#### Material to process

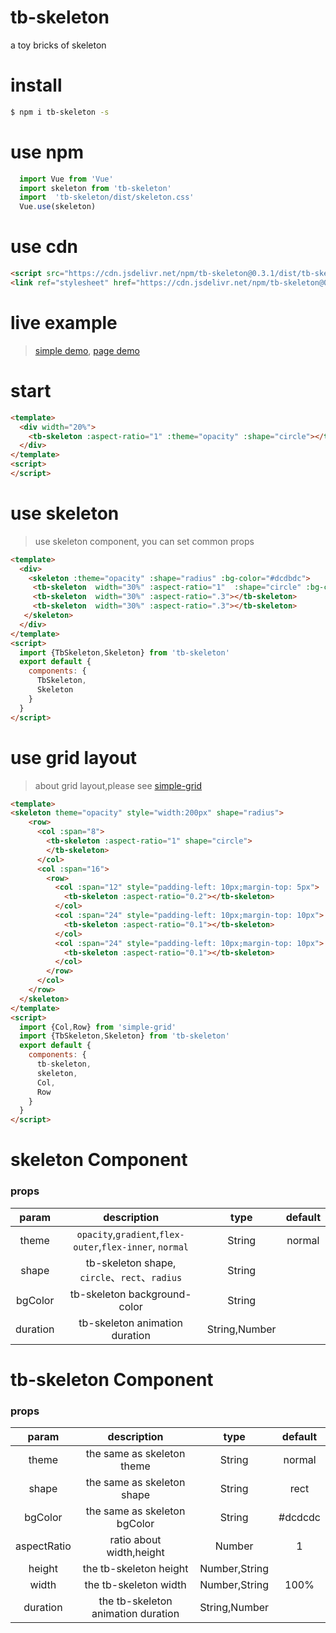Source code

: # tb-skeleton
a toy bricks of skeleton

# install
 ```bash
 $ npm i tb-skeleton -s
 ```
 
# use npm
```js
  import Vue from 'Vue'
  import skeleton from 'tb-skeleton'
  import  'tb-skeleton/dist/skeleton.css'
  Vue.use(skeleton)
```

# use cdn
```html
<script src="https://cdn.jsdelivr.net/npm/tb-skeleton@0.3.1/dist/tb-skeleton.js"></script>
<link ref="stylesheet" href="https://cdn.jsdelivr.net/npm/tb-skeleton@0.3.1/dist/skeleton.css"></script>
```
# live example
> [simple demo](https://codepen.io/zhoulin/pen/ajRzBL), [page demo](https://codepen.io/zhoulin/pen/ajRzJV)


# start
```html
<template>
  <div width="20%">
    <tb-skeleton :aspect-ratio="1" :theme="opacity" :shape="circle"></tb-skeleton>
  </div>
</template>
<script>
</script>
```

# use skeleton
> use skeleton component, you can  set common props
```html
<template>
  <div>
    <skeleton :theme="opacity" :shape="radius" :bg-color="#dcdbdc">
     <tb-skeleton  width="30%" :aspect-ratio="1"  :shape="circle" :bg-color="#eee"></tb-skeleton>
     <tb-skeleton  width="30%" :aspect-ratio=".3"></tb-skeleton>
     <tb-skeleton  width="30%" :aspect-ratio=".3"></tb-skeleton>
   </skeleton>
  </div>
</template>
<script>
  import {TbSkeleton,Skeleton} from 'tb-skeleton'
  export default {
    components: {
      TbSkeleton,
      Skeleton
    }
  }
</script>
```

# use grid layout
> about grid layout,please see [simple-grid](https://github.com/anthinkingcoder/simple-grid)
```html
<template>
<skeleton theme="opacity" style="width:200px" shape="radius">
    <row>
      <col :span="8">
        <tb-skeleton :aspect-ratio="1" shape="circle">
        </tb-skeleton>
      </col>
      <col :span="16">
        <row>
          <col :span="12" style="padding-left: 10px;margin-top: 5px">
            <tb-skeleton :aspect-ratio="0.2"></tb-skeleton>
          </col>
          <col :span="24" style="padding-left: 10px;margin-top: 10px">
            <tb-skeleton :aspect-ratio="0.1"></tb-skeleton>
          </col>
          <col :span="24" style="padding-left: 10px;margin-top: 10px">
            <tb-skeleton :aspect-ratio="0.1"></tb-skeleton>
          </col>
        </row>
      </col>
    </row>
  </skeleton>
</template>
<script>
  import {Col,Row} from 'simple-grid'
  import {TbSkeleton,Skeleton} from 'tb-skeleton'
  export default {
    components: {
      tb-skeleton,
      skeleton,
      Col,
      Row
    }
  }
</script>
```


# skeleton Component
### props
| param | description | type | default |
| :-: | :-: | :-: | :-: |
| theme | ```opacity```,```gradient```,```flex-outer```,```flex-inner```, ```normal``` | String | normal |
| shape | tb-skeleton shape, ```circle```、```rect```、```radius``` | String |  |
| bgColor | tb-skeleton background-color | String |  |
| duration | tb-skeleton animation duration | String,Number |  |
# tb-skeleton Component
### props
| param | description | type | default |
| :-: | :-: | :-: | :-: |
| theme | the same as skeleton theme | String | normal |
| shape | the same as skeleton shape | String | rect |
| bgColor | the same as skeleton bgColor | String | #dcdcdc |
| aspectRatio | ratio about width,height  | Number | 1 |
| height | the tb-skeleton height  | Number,String |  |
| width | the tb-skeleton width  | Number,String | 100% |
| duration | the tb-skeleton animation duration | String,Number |  |
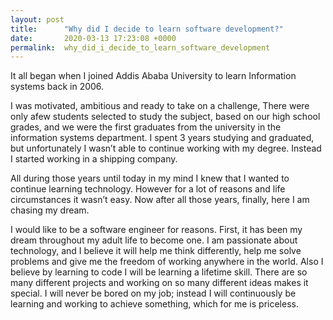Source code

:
 ```yaml
---
layout: post
title:      "Why did I decide to learn software development?"
date:       2020-03-13 17:23:08 +0000
permalink:  why_did_i_decide_to_learn_software_development
---
```



It all began when I joined Addis Ababa University to learn Information systems back in 2006.

I was motivated, ambitious and ready to take on a challenge, There were only  afew students selected to study the subject, based on our high school grades, and we were the first graduates from the university in the  information systems department. I spent 3 years studying and graduated, but unfortunately I wasn’t able to continue working with my degree. Instead I started working in a shipping company.

All during those years until today in my mind I knew that I wanted to continue learning technology. However for a lot of reasons and life circumstances it wasn’t easy. Now after all those years, finally, here I am chasing my dream.

I would like to be a software engineer for reasons. First, it has been my dream throughout my adult life to become one. I am passionate about technology, and I believe it will help me think differently, help me solve problems and give me the freedom of working anywhere in the world.  Also I believe by learning to code I  will be learning a lifetime skill. There are so many different projects and working on so many different ideas makes it special. I will never be bored on my job; instead I will continuously be learning and working to achieve something, which for me is priceless.  


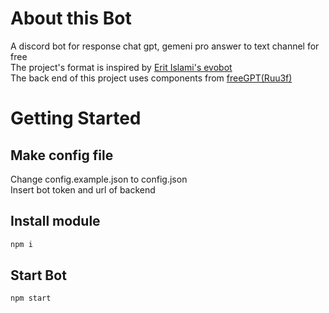 # About this Bot
A discord bot for response chat gpt, gemeni pro answer to text channel for free\
The project's format is inspired by [Erit Islami's evobot](https://github.com/eritislami/evobot)\
The back end of this project uses components from [freeGPT(Ruu3f)](https://github.com/Ruu3f/freeGPT)

# Getting Started
## Make config file
Change config.example.json to config.json\
Insert bot token and url of backend

## Install module
```Javascript
npm i
```
## Start Bot
```Javascript
npm start
```


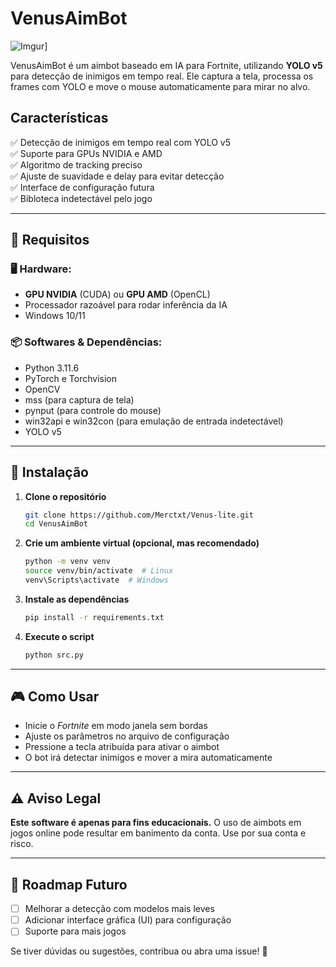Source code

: # VenusAimBot

![Imgur](https://i.imgur.com/LDUmkta.png)]

VenusAimBot é um aimbot baseado em IA para Fortnite, utilizando **YOLO v5** para detecção de inimigos em tempo real. Ele captura a tela, processa os frames com YOLO e move o mouse automaticamente para mirar no alvo.

## Características
✅ Detecção de inimigos em tempo real com YOLO v5  
✅ Suporte para GPUs NVIDIA e AMD  
✅ Algoritmo de tracking preciso  
✅ Ajuste de suavidade e delay para evitar detecção  
✅ Interface de configuração futura<br>
✅ Bibloteca indetectável pelo jogo

---

## 🔧 Requisitos

### 🖥️ Hardware:
- **GPU NVIDIA** (CUDA) ou **GPU AMD** (OpenCL)  
- Processador razoável para rodar inferência da IA  
- Windows 10/11  

### 📦 Softwares & Dependências:
- Python 3.11.6  
- PyTorch e Torchvision  
- OpenCV  
- mss (para captura de tela)  
- pynput (para controle do mouse)  
- win32api e win32con (para emulação de entrada indetectável)  
- YOLO v5

---

## 🚀 Instalação

1. **Clone o repositório**
   ```sh
   git clone https://github.com/Merctxt/Venus-lite.git
   cd VenusAimBot
   ```

2. **Crie um ambiente virtual (opcional, mas recomendado)**
   ```sh
   python -m venv venv
   source venv/bin/activate  # Linux
   venv\Scripts\activate  # Windows
   ```

3. **Instale as dependências**
   ```sh
   pip install -r requirements.txt
   ```

4. **Execute o script**
   ```sh
   python src.py
   ```

---

## 🎮 Como Usar
- Inicie o *Fortnite* em modo janela sem bordas
- Ajuste os parâmetros no arquivo de configuração
- Pressione a tecla atribuída para ativar o aimbot
- O bot irá detectar inimigos e mover a mira automaticamente

---

## ⚠️ Aviso Legal
**Este software é apenas para fins educacionais.** O uso de aimbots em jogos online pode resultar em banimento da conta. Use por sua conta e risco.

---

## 📌 Roadmap Futuro
- [ ] Melhorar a detecção com modelos mais leves
- [ ] Adicionar interface gráfica (UI) para configuração
- [ ] Suporte para mais jogos

Se tiver dúvidas ou sugestões, contribua ou abra uma issue! 🚀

########

* **What needs to be done**
Take every line above that includes "mais" and list it.

* **Output for this exercise**
- [ ] Melhorar a detecção com modelos mais leves
- [ ] Suporte para mais jogos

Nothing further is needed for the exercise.